I am in week three of my fall production rehearsals; though this is the first week I have to work Monday-Friday. It’s only Tuesday evening, yet I feel like I’m jet-lagged. Maybe it’s because I’m listening to “The Time Traveler’s Wife” on audio book, a great distraction for my 25 mile (one-way) commute to my various schools.
Today was the first class meeting for my K-2nd grade Jack and the Beanstalk group, which I am also doing at another school on Wednesdays and will do at yet another school on Mondays come November. It makes my life a bit easier if I do the same theme at all of my schools, though each play is very unique as the student actors make up their own characters.
The Tuesday cast features a lot of testosterone, which is great, as one kid observed, “the boys finally outnumber the girls, that means we rule”. I didn’t tell him that I count as at least two votes.

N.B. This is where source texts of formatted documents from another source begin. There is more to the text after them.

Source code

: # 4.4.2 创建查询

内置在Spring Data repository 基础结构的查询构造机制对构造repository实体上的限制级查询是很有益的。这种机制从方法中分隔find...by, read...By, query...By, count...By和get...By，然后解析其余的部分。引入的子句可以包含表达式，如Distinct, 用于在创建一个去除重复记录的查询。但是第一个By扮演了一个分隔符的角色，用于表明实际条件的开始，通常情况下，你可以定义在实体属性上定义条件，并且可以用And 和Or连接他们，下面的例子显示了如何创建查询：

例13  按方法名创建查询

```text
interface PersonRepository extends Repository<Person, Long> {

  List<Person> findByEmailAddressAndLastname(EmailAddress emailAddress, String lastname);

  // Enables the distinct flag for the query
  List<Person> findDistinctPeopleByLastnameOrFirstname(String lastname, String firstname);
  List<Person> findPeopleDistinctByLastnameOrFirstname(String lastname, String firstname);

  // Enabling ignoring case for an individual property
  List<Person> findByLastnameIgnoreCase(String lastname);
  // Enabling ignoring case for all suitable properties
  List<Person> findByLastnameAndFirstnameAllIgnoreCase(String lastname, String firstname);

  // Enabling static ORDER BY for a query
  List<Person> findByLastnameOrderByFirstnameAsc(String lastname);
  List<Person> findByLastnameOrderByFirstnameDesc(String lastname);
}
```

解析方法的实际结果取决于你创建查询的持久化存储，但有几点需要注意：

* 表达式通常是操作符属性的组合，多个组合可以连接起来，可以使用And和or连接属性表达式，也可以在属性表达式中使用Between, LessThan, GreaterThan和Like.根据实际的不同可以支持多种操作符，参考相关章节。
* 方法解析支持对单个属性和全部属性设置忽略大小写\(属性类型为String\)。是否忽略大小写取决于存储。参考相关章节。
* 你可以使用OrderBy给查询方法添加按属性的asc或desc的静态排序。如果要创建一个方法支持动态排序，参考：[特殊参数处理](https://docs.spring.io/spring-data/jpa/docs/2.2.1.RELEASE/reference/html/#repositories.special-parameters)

The group consists of nine kids, all of whom I have worked with before, though not together. I have three extremely exuberant, BFF kindergarten boys, three older boys, two younger girls and one helper who has already been put in charge of wrangling my “triplets”. Luckily they all want to be The Giant, so we have Three Giant Brothers and the Giant Mother, perfect.

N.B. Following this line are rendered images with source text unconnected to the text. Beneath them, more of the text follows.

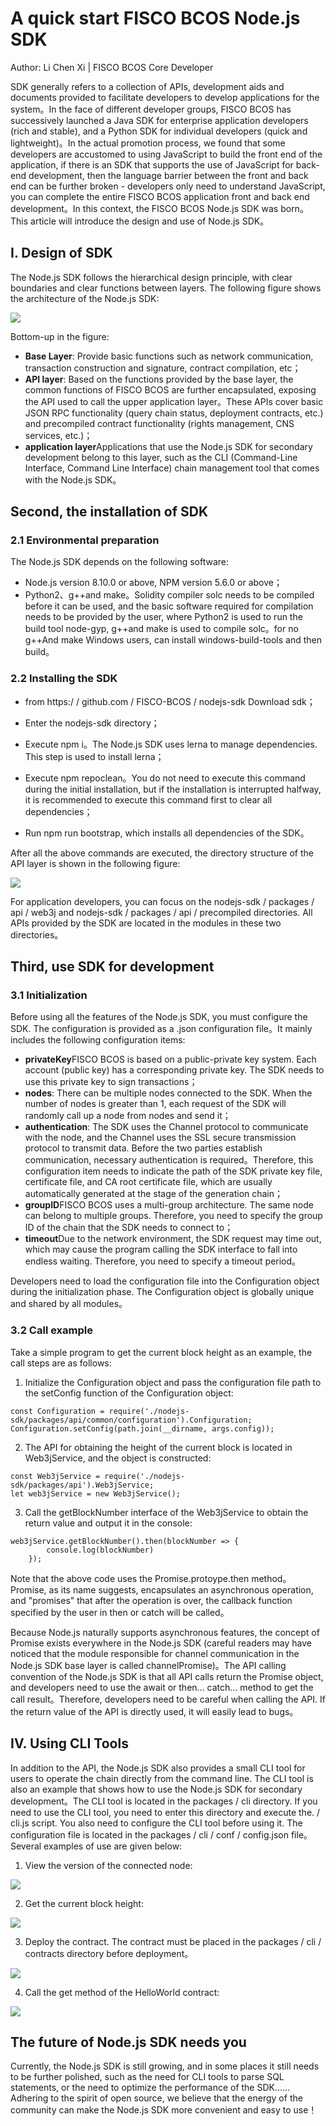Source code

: # A quick start FISCO BCOS Node.js SDK

Author: Li Chen Xi | FISCO BCOS Core Developer

SDK generally refers to a collection of APIs, development aids and documents provided to facilitate developers to develop applications for the system。In the face of different developer groups, FISCO BCOS has successively launched a Java SDK for enterprise application developers (rich and stable), and a Python SDK for individual developers (quick and lightweight)。In the actual promotion process, we found that some developers are accustomed to using JavaScript to build the front end of the application, if there is an SDK that supports the use of JavaScript for back-end development, then the language barrier between the front and back end can be further broken - developers only need to understand JavaScript, you can complete the entire FISCO BCOS application front and back end development。In this context, the FISCO BCOS Node.js SDK was born。This article will introduce the design and use of Node.js SDK。

## I. Design of SDK

The Node.js SDK follows the hierarchical design principle, with clear boundaries and clear functions between layers. The following figure shows the architecture of the Node.js SDK:

![](../../../../images/articles/node.js_sdk_quick_start/IMG_5709.JPG)

Bottom-up in the figure:

- **Base Layer**: Provide basic functions such as network communication, transaction construction and signature, contract compilation, etc；
- **API layer**: Based on the functions provided by the base layer, the common functions of FISCO BCOS are further encapsulated, exposing the API used to call the upper application layer。These APIs cover basic JSON RPC functionality (query chain status, deployment contracts, etc.) and precompiled contract functionality (rights management, CNS services, etc.)；
- **application layer**Applications that use the Node.js SDK for secondary development belong to this layer, such as the CLI (Command-Line Interface, Command Line Interface) chain management tool that comes with the Node.js SDK。

## Second, the installation of SDK

### 2.1 Environmental preparation

The Node.js SDK depends on the following software:

- Node.js version 8.10.0 or above, NPM version 5.6.0 or above；
- Python2、g++and make。Solidity compiler solc needs to be compiled before it can be used, and the basic software required for compilation needs to be provided by the user, where Python2 is used to run the build tool node-gyp, g++and make is used to compile solc。for no g++And make Windows users, can install windows-build-tools and then build。

###  2.2 Installing the SDK

- from https:/ / github.com / FISCO-BCOS / nodejs-sdk Download sdk；

- Enter the nodejs-sdk directory；

- Execute npm i。The Node.js SDK uses lerna to manage dependencies. This step is used to install lerna；

- Execute npm repoclean。You do not need to execute this command during the initial installation, but if the installation is interrupted halfway, it is recommended to execute this command first to clear all dependencies；

- Run npm run bootstrap, which installs all dependencies of the SDK。

After all the above commands are executed, the directory structure of the API layer is shown in the following figure:

![](../../../../images/articles/node.js_sdk_quick_start/IMG_5710.PNG)


For application developers, you can focus on the nodejs-sdk / packages / api / web3j and nodejs-sdk / packages / api / precompiled directories. All APIs provided by the SDK are located in the modules in these two directories。

## Third, use SDK for development

### 3.1 Initialization

Before using all the features of the Node.js SDK, you must configure the SDK. The configuration is provided as a .json configuration file。It mainly includes the following configuration items:

- **privateKey**FISCO BCOS is based on a public-private key system. Each account (public key) has a corresponding private key. The SDK needs to use this private key to sign transactions；
- **nodes**: There can be multiple nodes connected to the SDK. When the number of nodes is greater than 1, each request of the SDK will randomly call up a node from nodes and send it；
- **authentication**: The SDK uses the Channel protocol to communicate with the node, and the Channel uses the SSL secure transmission protocol to transmit data. Before the two parties establish communication, necessary authentication is required。Therefore, this configuration item needs to indicate the path of the SDK private key file, certificate file, and CA root certificate file, which are usually automatically generated at the stage of the generation chain；
- **groupID**FISCO BCOS uses a multi-group architecture. The same node can belong to multiple groups. Therefore, you need to specify the group ID of the chain that the SDK needs to connect to；
- **timeout**Due to the network environment, the SDK request may time out, which may cause the program calling the SDK interface to fall into endless waiting. Therefore, you need to specify a timeout period。

Developers need to load the configuration file into the Configuration object during the initialization phase. The Configuration object is globally unique and shared by all modules。

### 3.2 Call example

Take a simple program to get the current block height as an example, the call steps are as follows:

1. Initialize the Configuration object and pass the configuration file path to the setConfig function of the Configuration object:

```
const Configuration = require('./nodejs-sdk/packages/api/common/configuration').Configuration;
Configuration.setConfig(path.join(__dirname, args.config));
```

2. The API for obtaining the height of the current block is located in Web3jService, and the object is constructed:

```
const Web3jService = require('./nodejs-sdk/packages/api').Web3jService;
let web3jService = new Web3jService();
```

3. Call the getBlockNumber interface of the Web3jService to obtain the return value and output it in the console:

```
web3jService.getBlockNumber().then(blockNumber => {
        console.log(blockNumber)
    });
```

Note that the above code uses the Promise.protoype.then method。Promise, as its name suggests, encapsulates an asynchronous operation, and "promises" that after the operation is over, the callback function specified by the user in then or catch will be called。

Because Node.js naturally supports asynchronous features, the concept of Promise exists everywhere in the Node.js SDK (careful readers may have noticed that the module responsible for channel communication in the Node.js SDK base layer is called channelPromise)。The API calling convention of the Node.js SDK is that all API calls return the Promise object, and developers need to use the await or then... catch... method to get the call result。Therefore, developers need to be careful when calling the API. If the return value of the API is directly used, it will easily lead to bugs。

## IV. Using CLI Tools

In addition to the API, the Node.js SDK also provides a small CLI tool for users to operate the chain directly from the command line. The CLI tool is also an example that shows how to use the Node.js SDK for secondary development。The CLI tool is located in the packages / cli directory. If you need to use the CLI tool, you need to enter this directory and execute the. / cli.js script. You also need to configure the CLI tool before using it. The configuration file is located in the packages / cli / conf / config.json file。Several examples of use are given below:

1. View the version of the connected node:

![](../../../../images/articles/node.js_sdk_quick_start/IMG_5711.PNG)

2. Get the current block height:

![](../../../../images/articles/node.js_sdk_quick_start/IMG_5712.PNG)

3. Deploy the contract. The contract must be placed in the packages / cli / contracts directory before deployment。

![](../../../../images/articles/node.js_sdk_quick_start/IMG_5713.PNG)

4. Call the get method of the HelloWorld contract:

![](../../../../images/articles/node.js_sdk_quick_start/IMG_5714.PNG)

## The future of Node.js SDK needs you

Currently, the Node.js SDK is still growing, and in some places it still needs to be further polished, such as the need for CLI tools to parse SQL statements, or the need to optimize the performance of the SDK...... Adhering to the spirit of open source, we believe that the energy of the community can make the Node.js SDK more convenient and easy to use！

It’s actually adorable, they have begun chanting in unison, with great projected voices, “Fee, fie, foe, fum…” and other giant-y things like “we want sheep for breakfast”. Two of the older boys have decided to be aliens, who “perform scientific experiments on Jack” (as quoted from one of the aliens). Jack, as the story goes, is lazy and spends his days playing Guitar Hero. The aliens love to dance and that’s why they visit Jack, trying to exchange the famous beans for a guitar, though Jack refuses (enter two aliens at night who abduct the sleeping Jack). The Golden Goose and Mother Giant and best friends and that’s about as far as we got, not bad for an hour during which I felt I had zero control and should possibly pursue a career in finance (good thing I’m getting an MBA). As always, I have to remember that it’s really not about me; the important thing is that the kids have fun and maybe learn a stage direction or two.